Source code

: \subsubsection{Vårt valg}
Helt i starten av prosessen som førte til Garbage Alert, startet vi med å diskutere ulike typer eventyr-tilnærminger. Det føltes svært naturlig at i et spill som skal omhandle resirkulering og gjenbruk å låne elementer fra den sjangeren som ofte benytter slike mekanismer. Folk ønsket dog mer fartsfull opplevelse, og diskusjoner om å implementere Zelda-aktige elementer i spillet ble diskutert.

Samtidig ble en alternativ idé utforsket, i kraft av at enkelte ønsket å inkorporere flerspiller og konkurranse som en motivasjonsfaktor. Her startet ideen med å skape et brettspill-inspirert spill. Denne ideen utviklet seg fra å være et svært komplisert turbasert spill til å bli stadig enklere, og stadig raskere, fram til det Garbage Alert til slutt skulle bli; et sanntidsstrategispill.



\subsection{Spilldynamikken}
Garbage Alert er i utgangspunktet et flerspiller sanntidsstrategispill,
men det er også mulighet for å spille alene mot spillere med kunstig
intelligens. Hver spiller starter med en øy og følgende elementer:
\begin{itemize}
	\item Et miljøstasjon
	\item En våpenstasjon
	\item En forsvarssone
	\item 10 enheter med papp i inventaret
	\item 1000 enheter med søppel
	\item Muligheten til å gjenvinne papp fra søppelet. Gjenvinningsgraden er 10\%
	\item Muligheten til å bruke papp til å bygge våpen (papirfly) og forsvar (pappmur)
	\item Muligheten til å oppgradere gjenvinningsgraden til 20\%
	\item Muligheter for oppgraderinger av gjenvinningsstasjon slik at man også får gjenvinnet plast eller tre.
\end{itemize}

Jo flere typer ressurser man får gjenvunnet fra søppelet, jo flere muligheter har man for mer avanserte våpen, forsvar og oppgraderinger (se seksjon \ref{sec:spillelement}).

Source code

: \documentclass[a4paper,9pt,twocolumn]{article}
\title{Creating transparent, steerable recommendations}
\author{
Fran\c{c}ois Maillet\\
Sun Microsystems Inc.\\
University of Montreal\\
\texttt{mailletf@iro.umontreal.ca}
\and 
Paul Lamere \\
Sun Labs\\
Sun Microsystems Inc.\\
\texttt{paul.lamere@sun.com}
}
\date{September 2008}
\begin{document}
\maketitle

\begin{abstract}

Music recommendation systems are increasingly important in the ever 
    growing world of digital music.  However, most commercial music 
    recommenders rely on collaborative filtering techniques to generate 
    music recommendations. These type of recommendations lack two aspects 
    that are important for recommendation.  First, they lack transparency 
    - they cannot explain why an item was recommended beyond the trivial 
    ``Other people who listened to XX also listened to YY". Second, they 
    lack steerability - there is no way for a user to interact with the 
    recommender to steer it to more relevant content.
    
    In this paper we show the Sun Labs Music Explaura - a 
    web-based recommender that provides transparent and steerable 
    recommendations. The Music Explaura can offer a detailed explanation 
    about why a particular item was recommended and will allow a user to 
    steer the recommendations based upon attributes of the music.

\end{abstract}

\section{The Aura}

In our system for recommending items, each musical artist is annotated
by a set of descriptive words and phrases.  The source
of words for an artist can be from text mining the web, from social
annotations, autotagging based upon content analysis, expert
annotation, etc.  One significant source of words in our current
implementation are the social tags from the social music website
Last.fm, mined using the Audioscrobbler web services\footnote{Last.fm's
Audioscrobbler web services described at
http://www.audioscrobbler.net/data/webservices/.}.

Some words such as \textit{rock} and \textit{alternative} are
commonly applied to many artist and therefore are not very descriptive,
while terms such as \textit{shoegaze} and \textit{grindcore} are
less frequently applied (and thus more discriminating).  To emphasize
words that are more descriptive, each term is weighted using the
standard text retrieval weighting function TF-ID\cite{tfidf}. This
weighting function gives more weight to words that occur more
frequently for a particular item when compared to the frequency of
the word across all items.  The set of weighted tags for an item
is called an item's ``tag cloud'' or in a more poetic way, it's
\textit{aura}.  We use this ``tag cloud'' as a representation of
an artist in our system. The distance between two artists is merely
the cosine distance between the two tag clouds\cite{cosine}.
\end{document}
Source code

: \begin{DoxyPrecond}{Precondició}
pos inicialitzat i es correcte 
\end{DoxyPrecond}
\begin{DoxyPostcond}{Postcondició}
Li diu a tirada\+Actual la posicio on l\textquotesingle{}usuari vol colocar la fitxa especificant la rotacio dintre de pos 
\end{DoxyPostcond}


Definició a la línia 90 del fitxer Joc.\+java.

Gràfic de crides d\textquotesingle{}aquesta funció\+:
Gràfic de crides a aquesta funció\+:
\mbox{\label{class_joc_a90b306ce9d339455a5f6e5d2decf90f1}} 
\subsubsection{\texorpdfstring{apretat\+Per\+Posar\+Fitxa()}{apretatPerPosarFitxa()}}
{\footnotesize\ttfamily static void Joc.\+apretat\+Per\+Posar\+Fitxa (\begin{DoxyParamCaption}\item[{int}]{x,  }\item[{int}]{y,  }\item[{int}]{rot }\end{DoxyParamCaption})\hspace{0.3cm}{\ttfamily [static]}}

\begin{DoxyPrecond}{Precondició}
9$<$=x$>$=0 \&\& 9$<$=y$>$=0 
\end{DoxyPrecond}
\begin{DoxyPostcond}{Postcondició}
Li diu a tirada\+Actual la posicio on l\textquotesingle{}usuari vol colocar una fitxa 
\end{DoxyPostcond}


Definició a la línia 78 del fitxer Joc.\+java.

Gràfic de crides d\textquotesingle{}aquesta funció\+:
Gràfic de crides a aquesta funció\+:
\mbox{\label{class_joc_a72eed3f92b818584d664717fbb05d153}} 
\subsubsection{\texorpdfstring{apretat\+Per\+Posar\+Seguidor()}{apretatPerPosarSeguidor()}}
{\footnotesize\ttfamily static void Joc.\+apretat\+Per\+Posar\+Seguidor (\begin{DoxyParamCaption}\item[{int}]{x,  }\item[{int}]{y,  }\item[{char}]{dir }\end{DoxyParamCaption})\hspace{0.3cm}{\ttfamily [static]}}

- - -

◆ **Work order**
Transcribe, exactly as written, all lines of the entries above from the first to the one containing "Helt i starten", and no more.

◆ **Solution to the exercise**
Source code

: \subsubsection{Vårt valg}
Helt i starten av prosessen som førte til Garbage Alert, startet vi med å diskutere ulike typer eventyr-tilnærminger. Det føltes svært naturlig at i et spill som skal omhandle resirkulering og gjenbruk å låne elementer fra den sjangeren som ofte benytter slike mekanismer. Folk ønsket dog mer fartsfull opplevelse, og diskusjoner om å implementere Zelda-aktige elementer i spillet ble diskutert.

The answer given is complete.